EMTSL can be undertaken with preterm labour; however, it is acknowledged that this may not be possible if the baby requires active resuscitation as the cord may require early clamping. However, the maternal end of the cord can be left unclamped (place the cord in a sterile receiver) to facilitate a limited amount of blood to drain from the placenta, helping to reduce its overall size. According to Lucas (2006), this helps minimize retroplacental bleeding and decreases the risk of partial separation and isoimmunization. The other principles of EMTSL are the same, but this is not as effective and may inhibit the physiological process. In the presence of haemorrhage, a uterotonic drug is required and a move to actively managing the third stage. The blood drained from the placenta should not be included in the total estimate of blood loss following delivery, being placental and not maternal blood.

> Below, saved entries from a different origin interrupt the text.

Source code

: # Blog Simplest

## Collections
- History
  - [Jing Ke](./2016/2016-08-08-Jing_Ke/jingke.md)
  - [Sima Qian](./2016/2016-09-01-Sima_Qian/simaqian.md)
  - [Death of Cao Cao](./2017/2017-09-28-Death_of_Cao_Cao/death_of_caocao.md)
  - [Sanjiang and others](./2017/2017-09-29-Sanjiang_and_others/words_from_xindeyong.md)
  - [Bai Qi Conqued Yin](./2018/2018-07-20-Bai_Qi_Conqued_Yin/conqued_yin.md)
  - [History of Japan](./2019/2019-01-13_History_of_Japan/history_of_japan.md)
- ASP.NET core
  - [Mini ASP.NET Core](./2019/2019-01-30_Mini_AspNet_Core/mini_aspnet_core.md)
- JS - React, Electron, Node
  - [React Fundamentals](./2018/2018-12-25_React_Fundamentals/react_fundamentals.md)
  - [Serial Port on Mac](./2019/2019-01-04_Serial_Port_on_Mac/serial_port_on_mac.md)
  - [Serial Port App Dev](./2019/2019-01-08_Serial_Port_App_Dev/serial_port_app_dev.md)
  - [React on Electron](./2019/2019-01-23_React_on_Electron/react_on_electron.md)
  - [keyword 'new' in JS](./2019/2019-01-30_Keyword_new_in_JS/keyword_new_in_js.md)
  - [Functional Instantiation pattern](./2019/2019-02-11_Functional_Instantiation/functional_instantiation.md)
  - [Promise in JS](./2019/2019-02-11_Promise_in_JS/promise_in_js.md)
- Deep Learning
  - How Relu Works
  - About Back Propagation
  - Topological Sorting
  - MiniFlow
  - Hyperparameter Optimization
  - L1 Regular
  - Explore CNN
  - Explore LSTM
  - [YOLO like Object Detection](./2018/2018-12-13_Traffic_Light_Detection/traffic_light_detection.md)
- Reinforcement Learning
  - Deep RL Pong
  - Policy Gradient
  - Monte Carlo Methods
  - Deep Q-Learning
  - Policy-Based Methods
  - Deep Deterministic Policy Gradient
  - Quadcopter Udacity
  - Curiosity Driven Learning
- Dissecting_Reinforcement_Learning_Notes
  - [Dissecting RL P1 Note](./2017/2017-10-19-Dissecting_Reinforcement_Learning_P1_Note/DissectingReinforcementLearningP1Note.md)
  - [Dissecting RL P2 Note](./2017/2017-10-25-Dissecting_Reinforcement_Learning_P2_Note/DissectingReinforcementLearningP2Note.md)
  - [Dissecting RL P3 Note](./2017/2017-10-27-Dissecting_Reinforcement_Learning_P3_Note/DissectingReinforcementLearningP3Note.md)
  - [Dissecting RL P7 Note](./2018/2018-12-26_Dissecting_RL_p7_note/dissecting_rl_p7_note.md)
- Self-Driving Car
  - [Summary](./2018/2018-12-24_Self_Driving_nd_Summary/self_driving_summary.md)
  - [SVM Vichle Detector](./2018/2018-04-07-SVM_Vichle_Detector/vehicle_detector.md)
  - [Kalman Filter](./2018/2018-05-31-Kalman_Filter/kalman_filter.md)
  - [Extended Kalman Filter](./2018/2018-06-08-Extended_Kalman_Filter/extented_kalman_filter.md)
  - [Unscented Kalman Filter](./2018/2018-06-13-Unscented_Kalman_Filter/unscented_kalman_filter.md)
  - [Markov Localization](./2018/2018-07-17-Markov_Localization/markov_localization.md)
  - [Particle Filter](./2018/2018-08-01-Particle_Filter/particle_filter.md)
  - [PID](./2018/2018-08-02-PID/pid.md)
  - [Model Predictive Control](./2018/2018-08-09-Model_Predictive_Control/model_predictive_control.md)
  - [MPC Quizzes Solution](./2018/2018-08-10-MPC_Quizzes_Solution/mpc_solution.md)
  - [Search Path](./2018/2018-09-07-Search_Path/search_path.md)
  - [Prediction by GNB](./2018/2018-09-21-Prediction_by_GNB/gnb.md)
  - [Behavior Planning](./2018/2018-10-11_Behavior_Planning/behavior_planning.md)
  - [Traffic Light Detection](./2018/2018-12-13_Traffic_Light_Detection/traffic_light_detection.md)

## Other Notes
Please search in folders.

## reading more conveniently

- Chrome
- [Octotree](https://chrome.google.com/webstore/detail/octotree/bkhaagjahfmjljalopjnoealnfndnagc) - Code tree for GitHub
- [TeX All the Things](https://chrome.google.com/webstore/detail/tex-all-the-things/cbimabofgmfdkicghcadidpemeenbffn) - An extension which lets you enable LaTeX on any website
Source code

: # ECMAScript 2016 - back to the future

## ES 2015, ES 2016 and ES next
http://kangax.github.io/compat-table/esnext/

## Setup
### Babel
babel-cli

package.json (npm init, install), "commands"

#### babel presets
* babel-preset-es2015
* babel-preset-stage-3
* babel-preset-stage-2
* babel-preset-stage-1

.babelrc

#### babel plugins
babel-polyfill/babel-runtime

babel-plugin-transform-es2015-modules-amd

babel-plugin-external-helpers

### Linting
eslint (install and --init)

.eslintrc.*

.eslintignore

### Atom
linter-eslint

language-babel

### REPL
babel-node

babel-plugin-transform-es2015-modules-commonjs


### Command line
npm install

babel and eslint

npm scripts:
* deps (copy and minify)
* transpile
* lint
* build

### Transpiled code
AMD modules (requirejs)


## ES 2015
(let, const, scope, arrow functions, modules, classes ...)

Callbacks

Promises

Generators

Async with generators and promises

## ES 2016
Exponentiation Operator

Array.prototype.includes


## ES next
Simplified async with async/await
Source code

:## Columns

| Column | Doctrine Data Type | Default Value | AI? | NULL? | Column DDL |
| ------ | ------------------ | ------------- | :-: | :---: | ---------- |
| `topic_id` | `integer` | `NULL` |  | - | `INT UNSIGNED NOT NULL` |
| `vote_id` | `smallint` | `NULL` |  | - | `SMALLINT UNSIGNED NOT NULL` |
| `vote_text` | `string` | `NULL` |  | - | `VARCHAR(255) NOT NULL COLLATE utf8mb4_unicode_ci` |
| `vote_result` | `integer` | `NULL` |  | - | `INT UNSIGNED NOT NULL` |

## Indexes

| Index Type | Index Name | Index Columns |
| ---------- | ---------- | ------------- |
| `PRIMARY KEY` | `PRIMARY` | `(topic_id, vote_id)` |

Blood loss is higher with EMTSL (Begley et al 2015); however, if the woman is not compromised and the loss not severe, it may be a physiological loss which the body can cope with. Wickham (1999) suggests blood loss in the early postnatal period will be less when the third stage is managed expectantly compared with active management. However, it is important to discuss this with the woman, ideally during the antenatal period or early labour, as the midwife should change to active management if the woman begins to haemorrhage. As such, the woman should be aware of the risk of haemorrhage and consent to the change from expectant to active management in the presence of haemorrhage.
The duration of the third stage is often longer with EMTSL. Dixon et al (2009) suggest that in the absence of bleeding, it can last more than an hour without an increased risk of PPH. While the woman’s condition remains stable, with no excessive bleeding, there is no cause for concern; breastfeeding can be initiated, with the added benefit of increased oxytocin release to promote uterine contraction. The RCM (2012) recommend the woman should be encouraged to adopt an upright position to shorten the duration of the third stage. NICE (2014) suggest the placenta should be delivered within 1 hour and if this does not happen, management should change to active. At this point the midwife should assess whether the placenta has separated by positioning the woman on her back and, using only fingertips, gently pressing her abdominal wall just above the pubic bone and observing the cord. If the cord does not move, Odent (1998) advises the placenta has separated.
Principles of expectant management
• The principles of standard precautions (Chapter 8) and an Aseptic Non Touch Technique (ANTT) (Chapter 10) are followed to reduce the risk of infection.
• Assess the condition of the woman, noting the condition of the uterus (should be firm and central), amount of blood loss, pulse and blood pressure following completion of the third stage; the condition of the genital tract should also be determined, suturing can be undertaken when appropriate.
• Assist the woman into a comfortable position, removing any soiled linen; if all her observations are within the expected parameters, leave the woman and baby together (with her partner or labour supporter), ensuring the call bell is close at hand.